Climate Data for the Masses

Climate change has been central to Barack Obama’s dwindling days as president. In addition to helping to shape — and successfully push through — a global climate agreement, in recent weeks and months the president has targeted emissions from aviationfought to keep afloat his signature Clean Power Plan, and even instructed 20 federal agencies that they must consider the effects of global warming when setting national security policy.

President Obama spoke this week on the occasion of nations crossing the threshold needed to bring the Paris climate agreement into force. He’s also looking to get climate data into more peoples’ hands.

Also part of that legacy-building effort: a public-private initiative launched last month by the White House Office of Science and Technology Policy (OSTP), which aims to make a wealth of climate data available to decision makers, businesses and the public through an online, visual portal.

“Critical to building climate resilience is ensuring easy access to authoritative, actionable data about ongoing and projected impacts of climate change,” said White House science advisor and OSTP director John Holdren at the launch of the Partnership for Resilience and Preparedness (PREP) at the Ford Foundation in New York.

PREP will take the form of a website displaying interactive dashboards – like this one being piloted by California’s Sonoma County – and data visualizations that can be accessed here.

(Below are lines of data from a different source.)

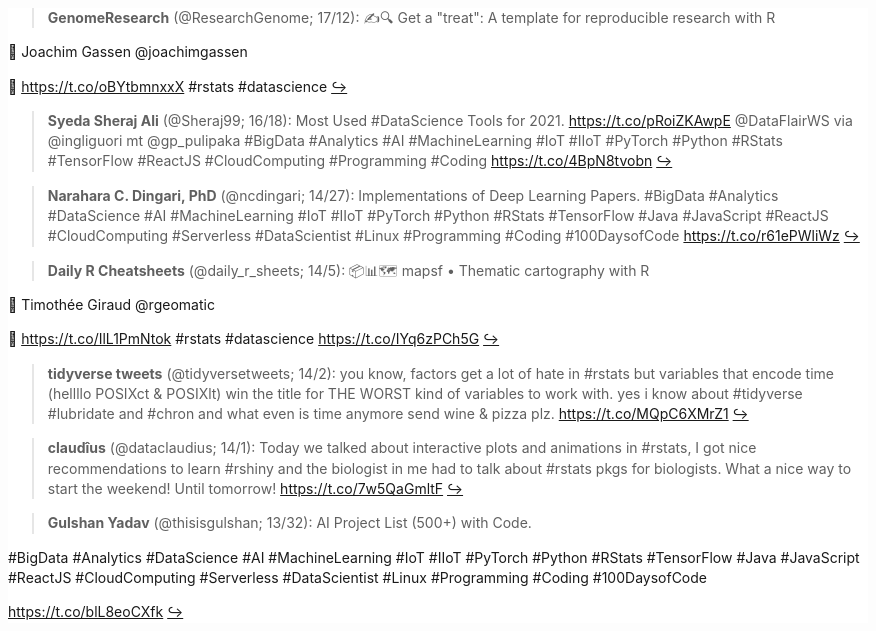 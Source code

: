 


> **GenomeResearch** (@ResearchGenome; 17/12): ✍️🔍 Get a "treat": A template for reproducible research with R
>
👤 Joachim Gassen @joachimgassen  
>
🔗 https://t.co/oBYtbmnxxX
#rstats #datascience  [&#8618;](https://twitter.com/dataandme/status/1370514477712613376)




> **Syeda Sheraj Ali** (@Sheraj99; 16/18): Most Used #DataScience Tools for 2021. https://t.co/pRoiZKAwpE @DataFlairWS via @ingliguori mt @gp_pulipaka #BigData #Analytics #AI #MachineLearning #IoT #IIoT #PyTorch #Python #RStats #TensorFlow #ReactJS #CloudComputing #Programming #Coding  https://t.co/4BpN8tvobn  [&#8618;](https://twitter.com/dataandme/status/1370567269512839174)




> **Narahara C. Dingari, PhD** (@ncdingari; 14/27): Implementations of Deep Learning Papers. #BigData #Analytics #DataScience #AI #MachineLearning #IoT #IIoT #PyTorch #Python #RStats #TensorFlow #Java #JavaScript #ReactJS #CloudComputing #Serverless #DataScientist #Linux #Programming #Coding #100DaysofCode 
https://t.co/r61ePWliWz  [&#8618;](https://twitter.com/dataandme/status/1370531428681809925)




> **Daily R Cheatsheets** (@daily_r_sheets; 14/5): 📦📊🗺 mapsf • Thematic cartography with R
>
👤 Timothée Giraud @rgeomatic
>
🔗 https://t.co/IlL1PmNtok
#rstats #datascience https://t.co/IYq6zPCh5G  [&#8618;](https://twitter.com/dataandme/status/1370585940524212226)




> **tidyverse tweets** (@tidyversetweets; 14/2): you know, factors get a lot of hate in #rstats but variables that encode time (hellllo POSIXct &amp; POSIXlt) win the title for THE WORST kind of variables to work with. yes i know about #tidyverse #lubridate and #chron and what even is time anymore send wine &amp; pizza plz. https://t.co/MQpC6XMrZ1  [&#8618;](https://twitter.com/dataandme/status/1370525711409221633)




> **claudîus** (@dataclaudius; 14/1): Today we talked about interactive plots and animations in #rstats, I got nice recommendations to learn #rshiny and the biologist in me had to talk about #rstats pkgs for biologists. What a nice way to start the weekend! Until tomorrow! https://t.co/7w5QaGmltF  [&#8618;](https://twitter.com/dataandme/status/1370532811787042816)




> **Gulshan Yadav** (@thisisgulshan; 13/32): AI Project List (500+) with Code. 
>
#BigData #Analytics #DataScience #AI #MachineLearning #IoT #IIoT #PyTorch #Python #RStats #TensorFlow #Java #JavaScript #ReactJS #CloudComputing #Serverless #DataScientist #Linux #Programming #Coding #100DaysofCode
>
https://t.co/blL8eoCXfk  [&#8618;](https://twitter.com/dataandme/status/1370564223663632387)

In addition to PREP’s web platform, Holdren announced a commitment made by the U.S. and 13 other nations, as well as businesses and organizations like Amazon, Google and the World Resources Institute, to improve accessibility to this climate data.

“Without data, climate resilience efforts will be hopeless,” said Holdren.

But while making geographical climate vulnerability data available is important, getting that information into the right hands will be one of PREP’s biggest challenges, says Javier de la Torre, a former conservation scientist and now CEO of Carto, a geospatial technology company that is building the mapping and data visualization infrastructure for PREP.

“The risk is that we become just another beautiful website that very few people use,” said de la Torre, who had been modeling invasive species when he started to build Carto “to bridge the gap between science and policymaking,” he said.

As de la Torre sees it, Carto and PREP are facing a challenge that is not unique to climate resilience planning, but one that plagues science as a whole: making research available to those that need it. “More than anything,” he said, “the most important challenge is not so much doing interesting research and models, but actually taking them to the place where they can be useful and be used.”

To that end, Carto is not only designing the climate data dashboards, says de la Torre, but also consulting with PREP’s partners on how to most effectively find, organize, analyze and visualize data for decision makers on the ground.

De la Torre and his collaborators are still in planning mode for most of the visualizations they will create, but one early case study is estimating the at-risk population and number of housing units in Kansas City’s floodplains (above). That kind of interactive map could be very helpful for people trying to assess climate risks for real estate. It’s low-hanging fruit, de la Torre admits, but it hasn’t been made freely available in this format before.

“That data has been available for a long time,” said de la Torre. “But it’s not in the hands of many organizations.” He hopes Carto can help change that while creating another upside: helping the public appreciate the scope of a problem like climate change by visualizing storm surges, flooding, heat waves, or sea level rise.

“Showing sea level rise is not only a decision tool, but also a way to visualize the dimension of the issue,” he said.